It is a functional block diagram which shows the electric constitution of the digital camera using this invention. It is a schematic diagram which shows the flow at the time of acquiring the distance information in an image. (A) the pixel intensity measurement position in the image, (b) the pixel intensity of the original image, the first image and the second image at the measurement position, and (c) the pixel intensity of the original image and the pixel intensity of the first image. It is a figure which shows the difference and the difference of the pixel intensity of an original image, and the pixel intensity of a 2nd image. It is a schematic diagram which shows the positional relationship at the time of imaging. It is a flowchart which shows the flow which acquires distance information. It is a schematic diagram in the case of adding the areas obtained from the first edge information and the second edge information. It is the schematic of the structure of the image processing apparatus which acquires distance information from image data.

Explanation of symbols

  DESCRIPTION OF SYMBOLS 10 ... Digital camera, 60 ... CPU, 63, 91 ... Area extraction part, 67, 96 ... Distance table data, 64, 92 ... Distance information acquisition part, 41 ... Filter processing part, 90 ... Image processing apparatus

Claims (8)

Image generating means for generating a plurality of processed images obtained by performing smoothing processing with different degrees on a single image;
A region extracting means for calculating a difference between the single image and the processed image and extracting a region where the difference occurs;
Distance information acquisition means for acquiring distance information in the region extracted by the region extraction means, using processing information at the time of the smoothing processing and imaging information when the single image is captured;
An imaging apparatus comprising: The imaging device according to claim 1,
The image generating means performs the smoothing process for each evaluation region obtained by dividing the single image into a plurality of parts,
The area extraction unit is configured to extract an area in which the difference occurs by calculating a difference between the evaluation area before the smoothing process and the evaluation area after the smoothing process for each evaluation area. apparatus. The imaging apparatus according to claim 1 or 2,
A filter processing means for performing filter processing on the single image;
The image pickup apparatus, wherein the filter processing unit executes a filter process based on the distance information for each corresponding region. The imaging apparatus according to claim 1 or 2,
An imaging optical system that captures subject light;
Drive control means for driving and controlling the imaging optical system along the optical axis direction of the imaging optical system,
The image pickup apparatus, wherein the drive control unit performs drive control of the image pickup optical system based on the distance information.
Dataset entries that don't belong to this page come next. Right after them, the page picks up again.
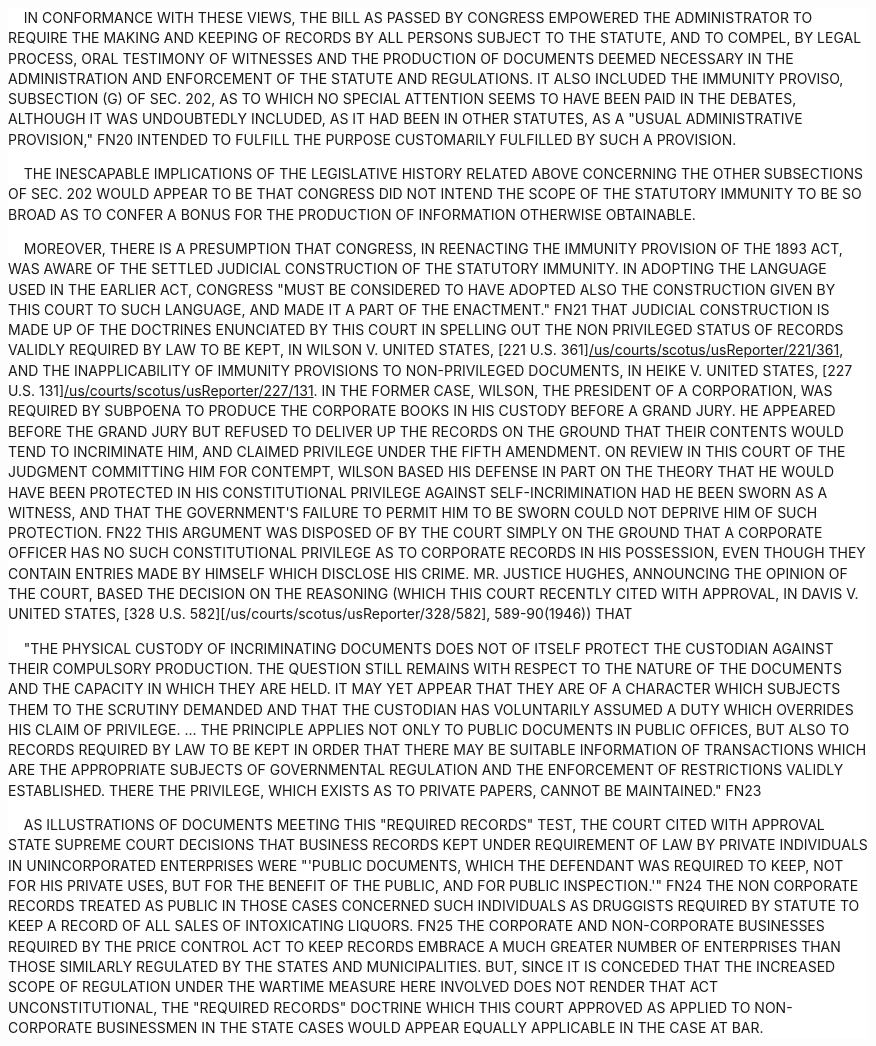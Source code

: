     IN CONFORMANCE WITH THESE VIEWS, THE BILL AS PASSED BY CONGRESS EMPOWERED THE ADMINISTRATOR TO REQUIRE THE MAKING AND KEEPING OF RECORDS BY ALL PERSONS SUBJECT TO THE STATUTE, AND TO COMPEL, BY LEGAL PROCESS, ORAL TESTIMONY OF WITNESSES AND THE PRODUCTION OF DOCUMENTS DEEMED NECESSARY IN THE ADMINISTRATION AND ENFORCEMENT OF THE STATUTE AND REGULATIONS.  IT ALSO INCLUDED THE IMMUNITY PROVISO, SUBSECTION (G) OF SEC. 202, AS TO WHICH NO SPECIAL ATTENTION SEEMS TO HAVE BEEN PAID IN THE DEBATES, ALTHOUGH IT WAS UNDOUBTEDLY INCLUDED, AS IT HAD BEEN IN OTHER STATUTES, AS A "USUAL ADMINISTRATIVE PROVISION,"  FN20  INTENDED TO FULFILL THE PURPOSE CUSTOMARILY FULFILLED BY SUCH A PROVISION.

    THE INESCAPABLE IMPLICATIONS OF THE LEGISLATIVE HISTORY RELATED ABOVE CONCERNING THE OTHER SUBSECTIONS OF SEC. 202 WOULD APPEAR TO BE THAT CONGRESS DID NOT INTEND THE SCOPE OF THE STATUTORY IMMUNITY TO BE SO BROAD AS TO CONFER A BONUS FOR THE PRODUCTION OF INFORMATION OTHERWISE OBTAINABLE.

    MOREOVER, THERE IS A PRESUMPTION THAT CONGRESS, IN REENACTING THE IMMUNITY PROVISION OF THE 1893 ACT, WAS AWARE OF THE SETTLED JUDICIAL CONSTRUCTION OF THE STATUTORY IMMUNITY.  IN ADOPTING THE LANGUAGE USED IN THE EARLIER ACT, CONGRESS "MUST BE CONSIDERED TO HAVE ADOPTED ALSO THE CONSTRUCTION GIVEN BY THIS COURT TO SUCH LANGUAGE, AND MADE IT A PART OF THE ENACTMENT."  FN21 THAT JUDICIAL CONSTRUCTION IS MADE UP OF THE DOCTRINES ENUNCIATED BY THIS COURT IN SPELLING OUT THE NON PRIVILEGED STATUS OF RECORDS VALIDLY REQUIRED BY LAW TO BE KEPT, IN WILSON V. UNITED STATES, [221 U.S. 361][/us/courts/scotus/usReporter/221/361](1911), AND THE INAPPLICABILITY OF IMMUNITY PROVISIONS TO NON-PRIVILEGED DOCUMENTS, IN HEIKE V. UNITED STATES, [227 U.S. 131][/us/courts/scotus/usReporter/227/131](1913).    IN THE FORMER CASE, WILSON, THE PRESIDENT OF A CORPORATION, WAS REQUIRED BY SUBPOENA TO PRODUCE THE CORPORATE BOOKS IN HIS CUSTODY BEFORE A GRAND JURY.  HE APPEARED BEFORE THE GRAND JURY BUT REFUSED TO DELIVER UP THE RECORDS ON THE GROUND THAT THEIR CONTENTS WOULD TEND TO INCRIMINATE HIM, AND CLAIMED PRIVILEGE UNDER THE FIFTH AMENDMENT.  ON REVIEW IN THIS COURT OF THE JUDGMENT COMMITTING HIM FOR CONTEMPT, WILSON BASED HIS DEFENSE IN PART ON THE THEORY THAT HE WOULD HAVE BEEN PROTECTED IN HIS CONSTITUTIONAL PRIVILEGE AGAINST SELF-INCRIMINATION HAD HE BEEN SWORN AS A WITNESS, AND THAT THE GOVERNMENT'S FAILURE TO PERMIT HIM TO BE SWORN COULD NOT DEPRIVE HIM OF SUCH PROTECTION.  FN22  THIS ARGUMENT WAS DISPOSED OF BY THE COURT SIMPLY ON THE GROUND THAT A CORPORATE OFFICER HAS NO SUCH CONSTITUTIONAL PRIVILEGE AS TO CORPORATE RECORDS IN HIS POSSESSION, EVEN THOUGH THEY CONTAIN ENTRIES MADE BY HIMSELF WHICH DISCLOSE HIS CRIME.  MR. JUSTICE HUGHES, ANNOUNCING THE OPINION OF THE COURT, BASED THE DECISION ON THE REASONING (WHICH THIS COURT RECENTLY CITED WITH APPROVAL, IN DAVIS V. UNITED STATES, [328 U.S. 582][/us/courts/scotus/usReporter/328/582], 589-90(1946)) THAT

    "THE PHYSICAL CUSTODY OF INCRIMINATING DOCUMENTS DOES NOT OF ITSELF PROTECT THE CUSTODIAN AGAINST THEIR COMPULSORY PRODUCTION.  THE QUESTION STILL REMAINS WITH RESPECT TO THE NATURE OF THE DOCUMENTS AND THE CAPACITY IN WHICH THEY ARE HELD.  IT MAY YET APPEAR THAT THEY ARE OF A CHARACTER WHICH SUBJECTS THEM TO THE SCRUTINY DEMANDED AND THAT THE CUSTODIAN HAS VOLUNTARILY ASSUMED A DUTY WHICH OVERRIDES HIS CLAIM OF PRIVILEGE.  ... THE PRINCIPLE APPLIES NOT ONLY TO PUBLIC DOCUMENTS IN PUBLIC OFFICES, BUT ALSO TO RECORDS REQUIRED BY LAW TO BE KEPT IN ORDER THAT THERE MAY BE SUITABLE INFORMATION OF TRANSACTIONS WHICH ARE THE APPROPRIATE SUBJECTS OF GOVERNMENTAL REGULATION AND THE ENFORCEMENT OF RESTRICTIONS VALIDLY ESTABLISHED.  THERE THE PRIVILEGE, WHICH EXISTS AS TO PRIVATE PAPERS, CANNOT BE MAINTAINED."  FN23

    AS ILLUSTRATIONS OF DOCUMENTS MEETING THIS "REQUIRED RECORDS" TEST, THE COURT CITED WITH APPROVAL STATE SUPREME COURT DECISIONS THAT BUSINESS RECORDS KEPT UNDER REQUIREMENT OF LAW BY PRIVATE INDIVIDUALS IN UNINCORPORATED ENTERPRISES WERE "'PUBLIC DOCUMENTS, WHICH THE DEFENDANT WAS REQUIRED TO KEEP, NOT FOR HIS PRIVATE USES, BUT FOR THE BENEFIT OF THE PUBLIC, AND FOR PUBLIC INSPECTION.'"  FN24  THE NON CORPORATE RECORDS TREATED AS PUBLIC IN THOSE CASES CONCERNED SUCH INDIVIDUALS AS DRUGGISTS REQUIRED BY STATUTE TO KEEP A RECORD OF ALL SALES OF INTOXICATING LIQUORS.  FN25  THE CORPORATE AND NON-CORPORATE BUSINESSES REQUIRED BY THE PRICE CONTROL ACT TO KEEP RECORDS EMBRACE A MUCH GREATER NUMBER OF ENTERPRISES THAN THOSE SIMILARLY REGULATED BY THE STATES AND MUNICIPALITIES.  BUT, SINCE IT IS CONCEDED THAT THE INCREASED SCOPE OF REGULATION UNDER THE WARTIME MEASURE HERE INVOLVED DOES NOT RENDER THAT ACT UNCONSTITUTIONAL, THE "REQUIRED RECORDS" DOCTRINE WHICH THIS COURT APPROVED AS APPLIED TO NON-CORPORATE BUSINESSMEN IN THE STATE CASES WOULD APPEAR EQUALLY APPLICABLE IN THE CASE AT BAR.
An image generation step for generating a plurality of processed images obtained by performing smoothing processing with different degrees on a single image;
A region extraction step of calculating a difference between the single image and the processed image and extracting a region where the difference occurs;
A distance information acquisition step of acquiring distance information in the region extracted by the region extraction step using the processing information at the time of the smoothing processing and the imaging information when the single image is captured;
A distance information acquisition method characterized by comprising: The distance information acquisition method according to claim 5,
The image generation step performs the frequency processing for each evaluation region obtained by dividing the single image into a plurality of parts,
The region extracting step extracts a region in which the difference occurs by calculating a difference between the evaluation region before the smoothing process and the evaluation region after the smoothing process for each evaluation region. Information acquisition method.   7. An image processing method, wherein, based on the distance information acquired by the distance information acquisition method according to claim 5 or 6, different filter processing for each extracted region is executed on the single image. .   7. An optical system drive control method, comprising: driving-controlling an imaging optical system that captures subject light based on distance information acquired by the distance information acquisition method according to claim 5.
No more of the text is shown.